◆ WHAT YOU SHOULD DO:
Each line of the data must be given back verbatim, with pictures removed.

___ ENTRIES SHOWN

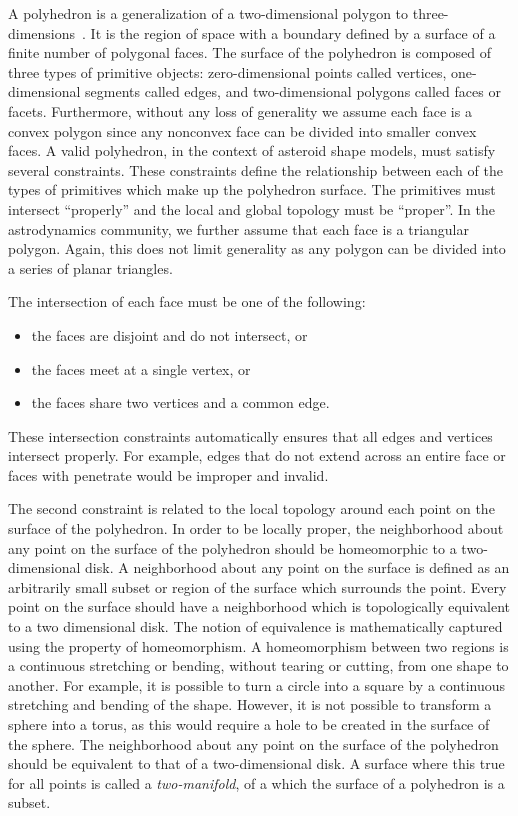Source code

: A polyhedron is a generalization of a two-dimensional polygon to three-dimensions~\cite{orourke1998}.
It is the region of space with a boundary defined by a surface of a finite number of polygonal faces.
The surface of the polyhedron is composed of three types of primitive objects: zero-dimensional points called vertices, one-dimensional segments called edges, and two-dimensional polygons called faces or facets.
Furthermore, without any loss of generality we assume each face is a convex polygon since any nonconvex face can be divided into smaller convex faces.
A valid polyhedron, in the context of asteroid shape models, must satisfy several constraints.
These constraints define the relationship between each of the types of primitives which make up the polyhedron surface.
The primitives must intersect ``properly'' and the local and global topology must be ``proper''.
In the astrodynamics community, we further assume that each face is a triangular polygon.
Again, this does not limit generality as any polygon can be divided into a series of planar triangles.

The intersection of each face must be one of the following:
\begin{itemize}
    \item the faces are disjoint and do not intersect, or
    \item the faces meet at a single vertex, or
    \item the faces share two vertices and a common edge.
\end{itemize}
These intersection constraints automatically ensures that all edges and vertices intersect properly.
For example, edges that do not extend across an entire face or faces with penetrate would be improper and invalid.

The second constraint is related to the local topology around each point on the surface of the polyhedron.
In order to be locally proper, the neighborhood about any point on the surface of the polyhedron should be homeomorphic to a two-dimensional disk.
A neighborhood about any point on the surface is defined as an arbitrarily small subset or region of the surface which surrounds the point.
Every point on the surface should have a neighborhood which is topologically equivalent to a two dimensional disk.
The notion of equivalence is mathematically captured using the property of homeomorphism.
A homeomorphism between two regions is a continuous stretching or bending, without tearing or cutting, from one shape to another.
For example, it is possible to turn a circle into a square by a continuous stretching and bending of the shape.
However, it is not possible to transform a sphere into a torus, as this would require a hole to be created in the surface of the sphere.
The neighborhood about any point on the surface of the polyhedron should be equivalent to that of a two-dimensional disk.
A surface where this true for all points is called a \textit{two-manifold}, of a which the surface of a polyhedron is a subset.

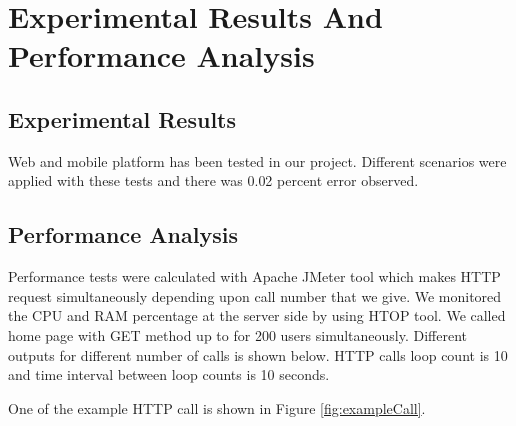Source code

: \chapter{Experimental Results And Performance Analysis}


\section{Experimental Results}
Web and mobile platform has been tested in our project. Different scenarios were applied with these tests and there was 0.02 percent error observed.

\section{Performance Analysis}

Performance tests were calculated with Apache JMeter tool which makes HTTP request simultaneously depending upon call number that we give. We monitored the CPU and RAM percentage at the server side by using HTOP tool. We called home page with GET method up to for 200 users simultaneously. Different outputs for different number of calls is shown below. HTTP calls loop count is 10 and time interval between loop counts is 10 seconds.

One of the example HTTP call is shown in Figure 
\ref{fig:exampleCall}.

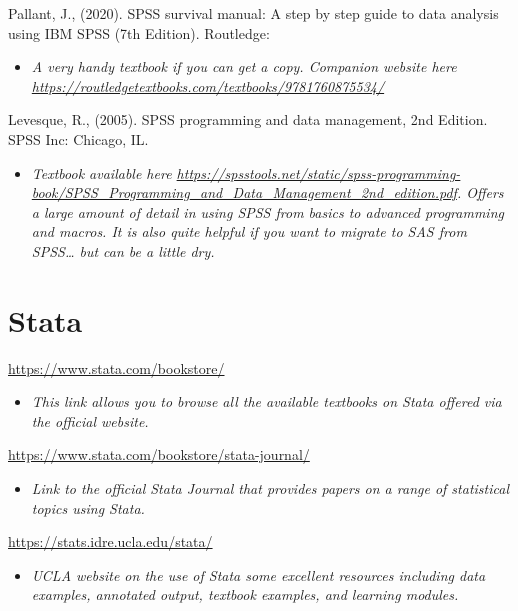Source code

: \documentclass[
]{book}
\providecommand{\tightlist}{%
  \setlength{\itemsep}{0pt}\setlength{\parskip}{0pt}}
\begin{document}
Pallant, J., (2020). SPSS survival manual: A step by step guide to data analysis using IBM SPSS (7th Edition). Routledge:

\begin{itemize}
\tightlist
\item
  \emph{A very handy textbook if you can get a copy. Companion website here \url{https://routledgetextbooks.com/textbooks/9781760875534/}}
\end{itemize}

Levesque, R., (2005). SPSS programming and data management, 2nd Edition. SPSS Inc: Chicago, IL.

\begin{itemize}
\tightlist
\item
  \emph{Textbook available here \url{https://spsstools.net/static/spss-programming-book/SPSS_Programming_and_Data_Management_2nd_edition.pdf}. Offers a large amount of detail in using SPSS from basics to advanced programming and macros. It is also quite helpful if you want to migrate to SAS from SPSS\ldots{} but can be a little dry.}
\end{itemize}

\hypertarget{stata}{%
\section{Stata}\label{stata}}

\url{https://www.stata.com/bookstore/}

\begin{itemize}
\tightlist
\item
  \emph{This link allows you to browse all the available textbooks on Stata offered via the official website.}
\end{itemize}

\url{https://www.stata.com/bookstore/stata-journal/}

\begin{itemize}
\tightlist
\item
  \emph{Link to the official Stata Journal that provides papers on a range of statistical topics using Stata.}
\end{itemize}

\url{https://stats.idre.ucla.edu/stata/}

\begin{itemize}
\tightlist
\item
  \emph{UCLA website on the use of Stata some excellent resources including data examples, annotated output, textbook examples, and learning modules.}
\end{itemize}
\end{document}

______

◆ WRITTEN RESPONSE:
Source code

: A polyhedron is a generalization of a two-dimensional polygon to three-dimensions~\cite{orourke1998}.
It is the region of space with a boundary defined by a surface of a finite number of polygonal faces.
The surface of the polyhedron is composed of three types of primitive objects: zero-dimensional points called vertices, one-dimensional segments called edges, and two-dimensional polygons called faces or facets.
Furthermore, without any loss of generality we assume each face is a convex polygon since any nonconvex face can be divided into smaller convex faces.
A valid polyhedron, in the context of asteroid shape models, must satisfy several constraints.
These constraints define the relationship between each of the types of primitives which make up the polyhedron surface.
The primitives must intersect ``properly'' and the local and global topology must be ``proper''.
In the astrodynamics community, we further assume that each face is a triangular polygon.
Again, this does not limit generality as any polygon can be divided into a series of planar triangles.

The intersection of each face must be one of the following:
\begin{itemize}
    \item the faces are disjoint and do not intersect, or
    \item the faces meet at a single vertex, or
    \item the faces share two vertices and a common edge.
\end{itemize}
These intersection constraints automatically ensures that all edges and vertices intersect properly.
For example, edges that do not extend across an entire face or faces with penetrate would be improper and invalid.

The second constraint is related to the local topology around each point on the surface of the polyhedron.
In order to be locally proper, the neighborhood about any point on the surface of the polyhedron should be homeomorphic to a two-dimensional disk.
A neighborhood about any point on the surface is defined as an arbitrarily small subset or region of the surface which surrounds the point.
Every point on the surface should have a neighborhood which is topologically equivalent to a two dimensional disk.
The notion of equivalence is mathematically captured using the property of homeomorphism.
A homeomorphism between two regions is a continuous stretching or bending, without tearing or cutting, from one shape to another.
For example, it is possible to turn a circle into a square by a continuous stretching and bending of the shape.
However, it is not possible to transform a sphere into a torus, as this would require a hole to be created in the surface of the sphere.
The neighborhood about any point on the surface of the polyhedron should be equivalent to that of a two-dimensional disk.
A surface where this true for all points is called a \textit{two-manifold}, of a which the surface of a polyhedron is a subset.

Source code

: \chapter{Experimental Results And Performance Analysis}


\section{Experimental Results}
Web and mobile platform has been tested in our project. Different scenarios were applied with these tests and there was 0.02 percent error observed.

\section{Performance Analysis}

Performance tests were calculated with Apache JMeter tool which makes HTTP request simultaneously depending upon call number that we give. We monitored the CPU and RAM percentage at the server side by using HTOP tool. We called home page with GET method up to for 200 users simultaneously. Different outputs for different number of calls is shown below. HTTP calls loop count is 10 and time interval between loop counts is 10 seconds.

One of the example HTTP call is shown in Figure 
\ref{fig:exampleCall}.

Source code

: \documentclass[
]{book}
\providecommand{\tightlist}{%
  \setlength{\itemsep}{0pt}\setlength{\parskip}{0pt}}
\begin{document}
Pallant, J., (2020). SPSS survival manual: A step by step guide to data analysis using IBM SPSS (7th Edition). Routledge:

\begin{itemize}
\tightlist
\item
  \emph{A very handy textbook if you can get a copy. Companion website here \url{https://routledgetextbooks.com/textbooks/9781760875534/}}
\end{itemize}

Levesque, R., (2005). SPSS programming and data management, 2nd Edition. SPSS Inc: Chicago, IL.

\begin{itemize}
\tightlist
\item
  \emph{Textbook available here \url{https://spsstools.net/static/spss-programming-book/SPSS_Programming_and_Data_Management_2nd_edition.pdf}. Offers a large amount of detail in using SPSS from basics to advanced programming and macros. It is also quite helpful if you want to migrate to SAS from SPSS\ldots{} but can be a little dry.}
\end{itemize}

\hypertarget{stata}{%
\section{Stata}\label{stata}}

\url{https://www.stata.com/bookstore/}

\begin{itemize}
\tightlist
\item
  \emph{This link allows you to browse all the available textbooks on Stata offered via the official website.}
\end{itemize}

\url{https://www.stata.com/bookstore/stata-journal/}

\begin{itemize}
\tightlist
\item
  \emph{Link to the official Stata Journal that provides papers on a range of statistical topics using Stata.}
\end{itemize}

\url{https://stats.idre.ucla.edu/stata/}

\begin{itemize}
\tightlist
\item
  \emph{UCLA website on the use of Stata some excellent resources including data examples, annotated output, textbook examples, and learning modules.}
\end{itemize}
\end{document}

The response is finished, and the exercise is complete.